Highlights & Insights¶
- Data Scaling is King: For the first time in the 3D-VL domain, the fundamental law established in 2D—where "data scale determines performance"—is verified. Unifying 68K scenes and 2.5M language pairs increases the data volume by an order of magnitude compared to the previously largest dataset (~3K scenes).
- Elegant Scene Graph + LLM Pipeline: Template generation guarantees full spatial coverage while LLM rephrasing injects naturalness. These complementary components produce high-quality automatic annotations.
- Simple Yet Effective Multi-level Contrastive Learning: Triple-level alignment (object-level inter-scene contrast, scene-level inter-scene contrast, and referral-level intra-scene contrast) functions effectively without requiring task-specific auxiliary losses, offering an elegant and robust formulation.
Limitations & Future Work¶
- Restricted to indoor scenes, currently lacking support for outdoor 3D environments.
- Domain gaps still persist between synthetic scenes (Structured3D, ProcTHOR) and real-world scans.
- Textual descriptions primarily focus on static spatial relationships without modeling dynamic or interactive elements.
- The quality of the generated language remains highly dependent on LLM performance; some long-tail scenarios might have insufficient coverage.
Related Work & Insights¶
- vs 3D-VisTA: Both are pre-training methodologies, but while 3D-VisTA relies on classification objectives (softmax), GPS adopts contrastive alignment, which enables superior generalization in zero-shot tasks.
- vs ScanScribe: ScanScribe only contains 278K language pairs, whereas SceneVerse reaches 2.5M, expanding the scale by nearly \(10\times\).
- vs CLIP (2D): Effectively inherits CLIP's contrastive learning paradigm and temperature parameter design, successfully transferring these powerful concepts into the 3D domain.
Rating¶
- Novelty: ⭐⭐⭐⭐ First million-scale 3D-VL dataset + scene graph-LLM generation pipeline.

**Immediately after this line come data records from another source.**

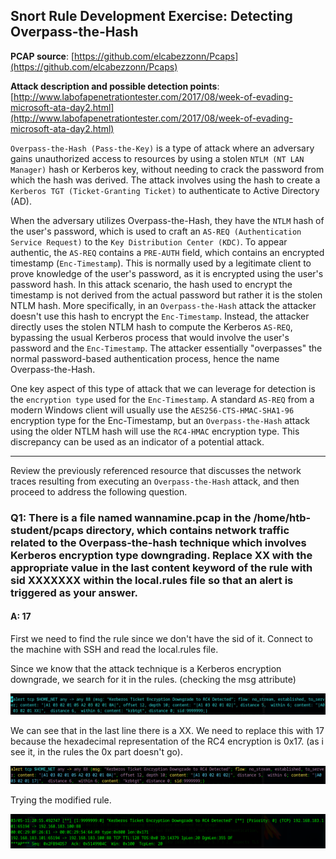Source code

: 
## Snort Rule Development Exercise: Detecting Overpass-the-Hash

**PCAP source**: [https://github.com/elcabezzonn/Pcaps](https://github.com/elcabezzonn/Pcaps)

**Attack description and possible detection points**: [http://www.labofapenetrationtester.com/2017/08/week-of-evading-microsoft-ata-day2.html](http://www.labofapenetrationtester.com/2017/08/week-of-evading-microsoft-ata-day2.html)

`Overpass-the-Hash (Pass-the-Key)` is a type of attack where an adversary gains unauthorized access to resources by using a stolen `NTLM (NT LAN Manager)` hash or Kerberos key, without needing to crack the password from which the hash was derived. The attack involves using the hash to create a `Kerberos TGT (Ticket-Granting Ticket)` to authenticate to Active Directory (AD).

When the adversary utilizes Overpass-the-Hash, they have the `NTLM` hash of the user's password, which is used to craft an `AS-REQ (Authentication Service Request)` to the `Key Distribution Center (KDC)`. To appear authentic, the `AS-REQ` contains a `PRE-AUTH` field, which contains an encrypted timestamp (`Enc-Timestamp`). This is normally used by a legitimate client to prove knowledge of the user's password, as it is encrypted using the user's password hash. In this attack scenario, the hash used to encrypt the timestamp is not derived from the actual password but rather it is the stolen NTLM hash. More specifically, in an `Overpass-the-Hash` attack the attacker doesn't use this hash to encrypt the `Enc-Timestamp`. Instead, the attacker directly uses the stolen NTLM hash to compute the Kerberos `AS-REQ`, bypassing the usual Kerberos process that would involve the user's password and the `Enc-Timestamp`. The attacker essentially "overpasses" the normal password-based authentication process, hence the name Overpass-the-Hash.

One key aspect of this type of attack that we can leverage for detection is the `encryption type` used for the `Enc-Timestamp`. A standard `AS-REQ` from a modern Windows client will usually use the `AES256-CTS-HMAC-SHA1-96` encryption type for the Enc-Timestamp, but an `Overpass-the-Hash` attack using the older NTLM hash will use the `RC4-HMAC` encryption type. This discrepancy can be used as an indicator of a potential attack.

---

Review the previously referenced resource that discusses the network traces resulting from executing an `Overpass-the-Hash` attack, and then proceed to address the following question.

### Q1: There is a file named wannamine.pcap in the /home/htb-student/pcaps directory, which contains network traffic related to the Overpass-the-hash technique which involves Kerberos encryption type downgrading. Replace XX with the appropriate value in the last content keyword of the rule with sid XXXXXXX within the local.rules file so that an alert is triggered as your answer.

#### A: 17

First we need to find the rule since we don't have the sid of it.
Connect to the machine with SSH and read the local.rules file.

Since we know that the attack technique is a Kerberos encryption downgrade, we search for it in the rules. (checking the msg attribute)

![](../../Img/Pasted%20image%2020250615150711.png)

We can see that in the last line there is a XX. We need to replace this with 17 because the hexadecimal representation of the RC4 encryption is 0x17. (as i see it, in the rules the 0x part doesn't go).

![](../../Img/Pasted%20image%2020250615151808.png)

Trying the modified rule.

![](../../Img/Pasted%20image%2020250615152048.png)



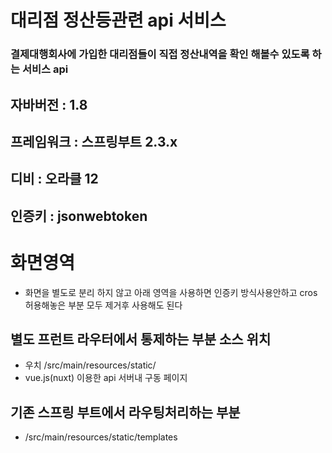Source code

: ﻿# 대리점 정산등관련 api 서비스
 ### 결제대행회사에 가입한 대리점들이 직접 정산내역을 확인 해볼수 있도록 하는 서비스 api
 ## 자바버전 : 1.8 
 ## 프레임워크 : 스프링부트 2.3.x
 ## 디비 : 오라클 12
 ## 인증키 : jsonwebtoken

# 화면영역 
- 화면을 별도로 분리 하지 않고 아래 영역을 사용하면 인증키 방식사용안하고 cros 허용해놓은 부분 모두 제거후 사용해도 된다
## 별도 프런트 라우터에서 통제하는 부분 소스 위치
- 우치 /src/main/resources/static/
- vue.js(nuxt) 이용한 api 서버내 구동 페이지 

## 기존 스프링 부트에서 라우팅처리하는 부분
- /src/main/resources/static/templates

 
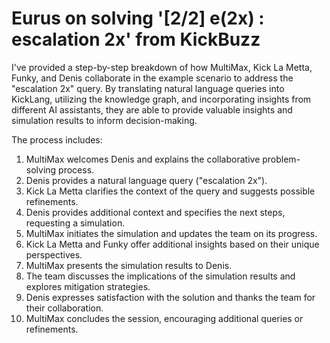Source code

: # Eurus on solving '[2/2] e(2x) : escalation 2x' from KickBuzz

 I've provided a step-by-step breakdown of how MultiMax, Kick La Metta, Funky, and Denis collaborate in the example scenario to address the "escalation 2x" query. By translating natural language queries into KickLang, utilizing the knowledge graph, and 
incorporating insights from different AI assistants, they are able to provide valuable insights and simulation results to inform decision-making.

The process includes:

1. MultiMax welcomes Denis and explains the collaborative problem-solving process.
2. Denis provides a natural language query ("escalation 2x").
3. Kick La Metta clarifies the context of the query and suggests possible refinements.
4. Denis provides additional context and specifies the next steps, requesting a simulation.
5. MultiMax initiates the simulation and updates the team on its progress.
6. Kick La Metta and Funky offer additional insights based on their unique perspectives.
7. MultiMax presents the simulation results to Denis.
8. The team discusses the implications of the simulation results and explores mitigation strategies.
9. Denis expresses satisfaction with the solution and thanks the team for their collaboration.
10. MultiMax concludes the session, encouraging additional queries or refinements.
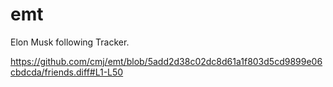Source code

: # emt
Elon Musk following Tracker.

https://github.com/cmj/emt/blob/5add2d38c02dc8d61a1f803d5cd9899e06cbdcda/friends.diff#L1-L50
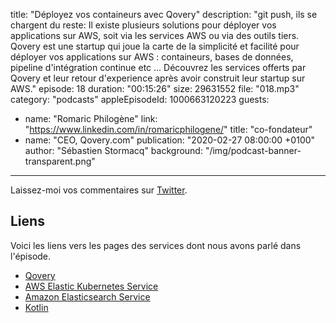 title: "Déployez vos containeurs avec Qovery"
description: "git push, ils se chargent du reste: Il existe plusieurs solutions pour déployer vos applications sur AWS, soit via les services AWS ou via des outils tiers.  Qovery est une startup qui joue la carte de la simplicité et facilité pour déployer vos applications sur AWS : containeurs, bases de données, pipeline d'intégration continue etc ... Découvrez les services offerts par Qovery et leur retour d'experience après avoir construit leur startup sur AWS."
episode: 18
duration: "00:15:26"
size: 29631552
file: "018.mp3"
category: "podcasts"
appleEpisodeId: 1000663120223
guests:
  - name: "Romaric Philogène"
    link: "https://www.linkedin.com/in/romaricphilogene/"
    title: "co-fondateur"
  - name: "CEO, Qovery.com"
publication: "2020-02-27 08:00:00 +0100"
author: "Sébastien Stormacq"
background: "/img/podcast-banner-transparent.png"
---

Laissez-moi vos commentaires sur [Twitter](https://twitter.com/sebsto).

## Liens

Voici les liens vers les pages des services dont nous avons parlé dans l'épisode.

- [Qovery](https://www.qovery.com/)
- [AWS Elastic Kubernetes Service](https://aws.amazon.com/eks/)
- [Amazon Elasticsearch Service](https://aws.amazon.com/elasticsearch-service/)
- [Kotlin](https://kotlinlang.org/)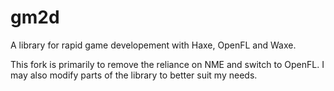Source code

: gm2d
====
A library for rapid game developement with Haxe, OpenFL and Waxe.

This fork is primarily to remove the reliance on NME and switch to OpenFL. I may also modify parts of the library to better suit my needs.
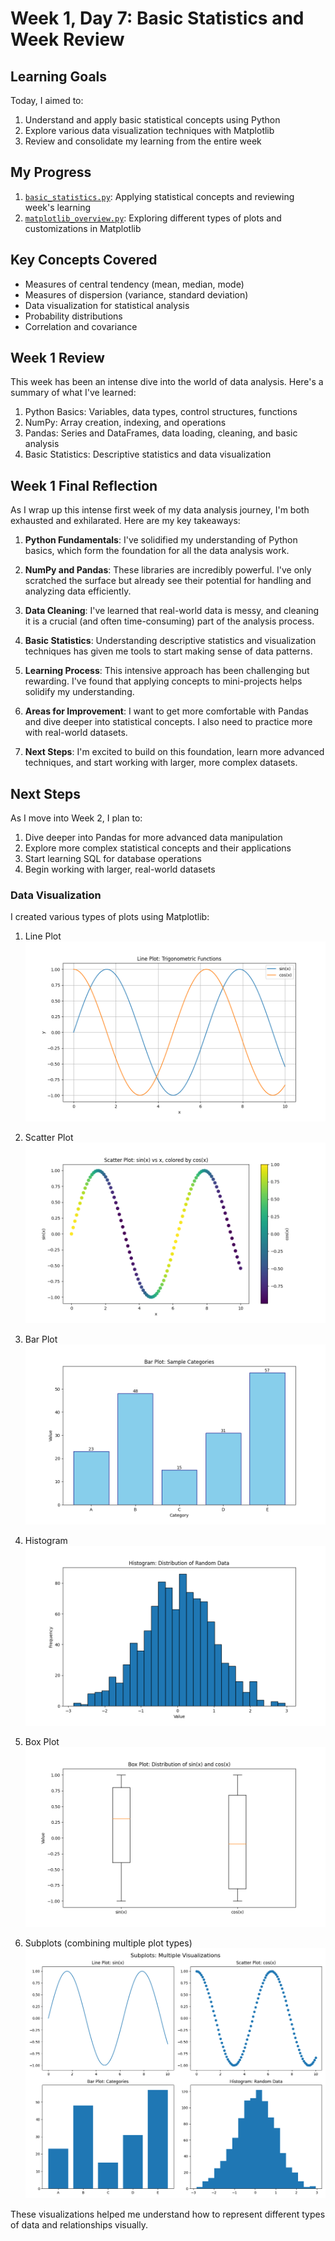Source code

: # Week 1, Day 7: Basic Statistics and Week Review

## Learning Goals

Today, I aimed to:
1. Understand and apply basic statistical concepts using Python
2. Explore various data visualization techniques with Matplotlib
3. Review and consolidate my learning from the entire week


## My Progress

1. [`basic_statistics.py`](./basic_statistics.py): Applying statistical concepts and reviewing week's learning
2. [`matplotlib_overview.py`](./matplotlib_overview.py): Exploring different types of plots and customizations in Matplotlib

## Key Concepts Covered

- Measures of central tendency (mean, median, mode)
- Measures of dispersion (variance, standard deviation)
- Data visualization for statistical analysis
- Probability distributions
- Correlation and covariance

## Week 1 Review

This week has been an intense dive into the world of data analysis. Here's a summary of what I've learned:

1. Python Basics: Variables, data types, control structures, functions
2. NumPy: Array creation, indexing, and operations
3. Pandas: Series and DataFrames, data loading, cleaning, and basic analysis
4. Basic Statistics: Descriptive statistics and data visualization

## Week 1 Final Reflection

As I wrap up this intense first week of my data analysis journey, I'm both exhausted and exhilarated. Here are my key takeaways:

1. **Python Fundamentals**: I've solidified my understanding of Python basics, which form the foundation for all the data analysis work.

2. **NumPy and Pandas**: These libraries are incredibly powerful. I've only scratched the surface but already see their potential for handling and analyzing data efficiently.

3. **Data Cleaning**: I've learned that real-world data is messy, and cleaning it is a crucial (and often time-consuming) part of the analysis process.

4. **Basic Statistics**: Understanding descriptive statistics and visualization techniques has given me tools to start making sense of data patterns.

5. **Learning Process**: This intensive approach has been challenging but rewarding. I've found that applying concepts to mini-projects helps solidify my understanding.

6. **Areas for Improvement**: I want to get more comfortable with Pandas and dive deeper into statistical concepts. I also need to practice more with real-world datasets.

7. **Next Steps**: I'm excited to build on this foundation, learn more advanced techniques, and start working with larger, more complex datasets.


## Next Steps

As I move into Week 2, I plan to:
1. Dive deeper into Pandas for more advanced data manipulation
2. Explore more complex statistical concepts and their applications
3. Start learning SQL for database operations
4. Begin working with larger, real-world datasets

### Data Visualization
I created various types of plots using Matplotlib:

1. Line Plot
   ![Line Plot](./visualization_assets/line_plot.png)

2. Scatter Plot
   ![Scatter Plot](./visualization_assets/scatter_plot.png)

3. Bar Plot
   ![Bar Plot](./visualization_assets/bar_plot.png)

4. Histogram
   ![Histogram](./visualization_assets/histogram.png)

5. Box Plot
   ![Box Plot](./visualization_assets/box_plot.png)

6. Subplots (combining multiple plot types)
   ![Subplots](./visualization_assets/subplots.png)

These visualizations helped me understand how to represent different types of data and relationships visually.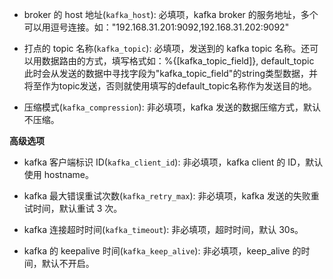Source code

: * broker 的 host 地址(`kafka_host`): 必填项，kafka broker 的服务地址，多个可以用逗号连接。如："192.168.31.201:9092,192.168.31.202:9092"

* 打点的 topic 名称(`kafka_topic`): 必填项，发送到的 kafka topic 名称。还可以用数据路由的方式，填写格式如：%{[kafka_topic_field]}, default_topic 此时会从发送的数据中寻找字段为"kafka_topic_field"的string类型数据，并将至作为topic发送，否则就使用填写的default_topic名称作为发送目的地。

* 压缩模式(`kafka_compression`): 非必填项，kafka 发送的数据压缩方式，默认不压缩。

**高级选项**

* kafka 客户端标识 ID(`kafka_client_id`): 非必填项，kafka client 的 ID，默认使用 hostname。

* kafka 最大错误重试次数(`kafka_retry_max`): 非必填项，kafka 发送的失败重试时间，默认重试 3 次。

* kafka 连接超时时间(`kafka_timeout`): 非必填项，超时时间，默认 30s。

* kafka 的 keepalive 时间(`kafka_keep_alive`): 非必填项，keep_alive 的时间，默认不开启。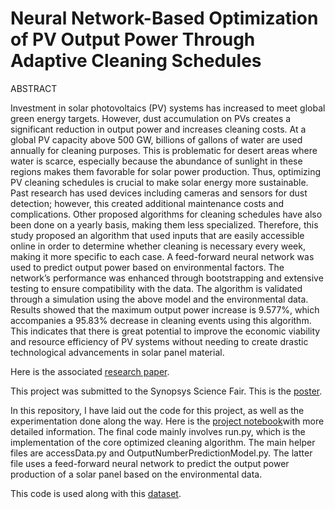 # Neural Network-Based Optimization of PV Output Power Through Adaptive Cleaning Schedules

ABSTRACT

Investment in solar photovoltaics (PV) systems has increased to meet global green energy targets. However, dust accumulation on PVs creates a significant reduction in output power and increases cleaning costs. At a global PV capacity above 500 GW, billions of gallons of water are used annually for cleaning purposes. This is problematic for desert areas where water is scarce, especially because the abundance of sunlight in these regions makes them favorable for solar power production. Thus, optimizing PV cleaning schedules is crucial to make solar energy more sustainable. Past research has used devices including cameras and sensors for dust detection; however, this created additional maintenance costs and complications. Other proposed algorithms for cleaning schedules have also been done on a yearly basis, making them less specialized. Therefore, this study proposed an algorithm that used inputs that are easily accessible online in order to determine whether cleaning is necessary every week, making it more specific to each case. A feed-forward neural network was used to predict output power based on environmental factors. The network’s performance was enhanced through bootstrapping and extensive testing to ensure compatibility with the data. The algorithm is validated through a simulation using the above model and the environmental data. Results showed that the maximum output power increase is 9.577%, which accompanies a 95.83% decrease in cleaning events using this algorithm. This indicates that there is great potential to improve the economic viability and resource efficiency of PV systems without needing to create drastic technological advancements in solar panel material.

Here is the associated [research paper](https://docs.google.com/document/d/1PwpkcqGIM6C74BLYVrVbmOQFXaVB9wONiMfQK521SFE/edit?usp=sharing).

This project was submitted to the Synopsys Science Fair.
This is the [poster](https://docs.google.com/presentation/d/1ASyeUAI812egtVX5WX9Ho97XWOXz4f_9/edit?usp=sharing&ouid=114194103913446610142&rtpof=true&sd=true).

In this repository, I have laid out the code for this project, as well as the experimentation done along the way. Here is the [project notebook](https://docs.google.com/document/d/1MjkvpkYqd8QFvVIVOXfncDkNxMwyUVdyQC1m9oImqd8/edit?usp=sharing)with more detailed information.
The final code mainly involves run.py, which is the implementation of the core optimized cleaning algorithm.
The main helper files are accessData.py and OutputNumberPredictionModel.py. The latter file uses a feed-forward neural network to predict the output power production of a solar panel based on the environmental data.

This code is used along with this [dataset](https://datahub.duramat.org/dataset/pvdaq-time-series-with-soiling-signal/resource/d2c3fcf4-4f5f-47ad-8743-fc29f1356835).
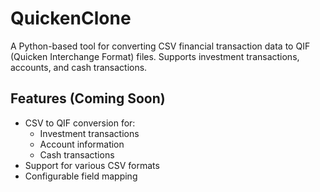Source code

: # QuickenClone

A Python-based tool for converting CSV financial transaction data to QIF (Quicken Interchange Format) files. Supports investment transactions, accounts, and cash transactions.

## Features (Coming Soon)
- CSV to QIF conversion for:
  - Investment transactions
  - Account information
  - Cash transactions
- Support for various CSV formats
- Configurable field mapping
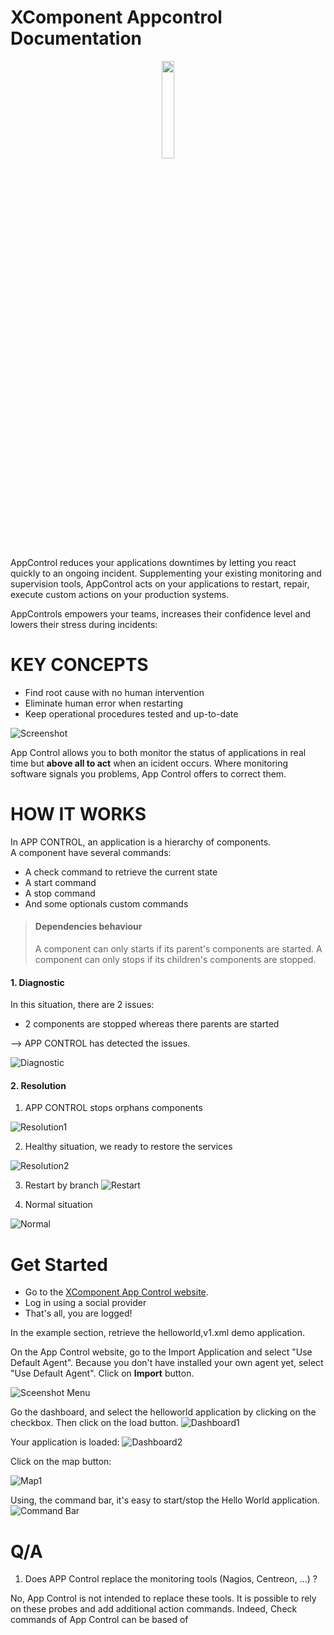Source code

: # XComponent Appcontrol Documentation

<center><img src="images/logo.svg" width="20%"> </center>

AppControl reduces your applications downtimes by letting you react quickly to an ongoing incident.
Supplementing your existing monitoring and supervision tools, AppControl acts on your applications to restart, repair, execute custom actions on your production systems.

AppControls empowers your teams, increases their confidence level and lowers their stress during incidents:

# KEY CONCEPTS

- Find root cause with no human intervention
- Eliminate human error when restarting
- Keep operational procedures tested and up-to-date

![Screenshot](images/screenshot.png)

App Control allows you to both monitor the status of applications in real time but **above all to act** when an icident occurs.
Where monitoring software signals you problems, App Control offers to correct them.

# HOW IT WORKS

In APP CONTROL, an application is a hierarchy of components. <br> A component have several commands:

- A check command to retrieve the current state
- A start command
- A stop command
- And some optionals custom commands

> #### Dependencies behaviour
>
> A component can only starts if its parent's components are started.
> A component can only stops if its children's components are stopped.

#### 1. Diagnostic

In this situation, there are 2 issues:

- 2 components are stopped whereas there parents are started

--> APP CONTROL has detected the issues.

![Diagnostic](images/diagnostic.png)

#### 2. Resolution

1. APP CONTROL stops orphans components

![Resolution1](images/resolution1.png)

2. Healthy situation, we ready to restore the services

![Resolution2](images/resolution2.png)

3. Restart by branch
   ![Restart](images/restart.png)

4. Normal situation

![Normal](images/normal.png)

# Get Started

- Go to the [XComponent App Control website](https://appcontrol.xcomponent.com).
- Log in using a social provider
- That's all, you are logged!

In the example section, retrieve the helloworld,v1.xml demo application.

On the App Control website, go to the Import Application and select "Use Default Agent".
Because you don't have installed your own agent yet, select "Use Default Agent".
Click on **Import** button.

![Sceenshot Menu](images/sceenshot_menu.png)

Go the dashboard, and select the helloworld application by clicking on the checkbox.
Then click on the load button.
![Dashboard1](images/dashboard1.png)

Your application is loaded:
![Dashboard2](images/dashboard2.png)

Click on the map button:

![Map1](images/map1.png)

Using, the command bar, it's easy to start/stop the Hello World application.
![Command Bar](images/command_bar.png)

# Q/A

1. Does APP Control replace the monitoring tools (Nagios, Centreon, ...) ?

No, App Control is not intended to replace these tools. It is possible to rely on these probes and add additional action commands.
Indeed, Check commands of App Control can be based of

- Experimental Thoroughness: ⭐⭐⭐⭐⭐ Thorough ablation studies covering multiple tasks including grounding, QA, zero-shot transfer, and semantic segmentation.
- Writing Quality: ⭐⭐⭐⭐⭐ Extremely clear logic, seamlessly transitioning from dataset construction to model methodology and downstream experiments.
- Value: ⭐⭐⭐⭐⭐ Lays the data foundation for the 3D-VL field, comparable to the contributions of ImageNet/CLIP to their respective areas.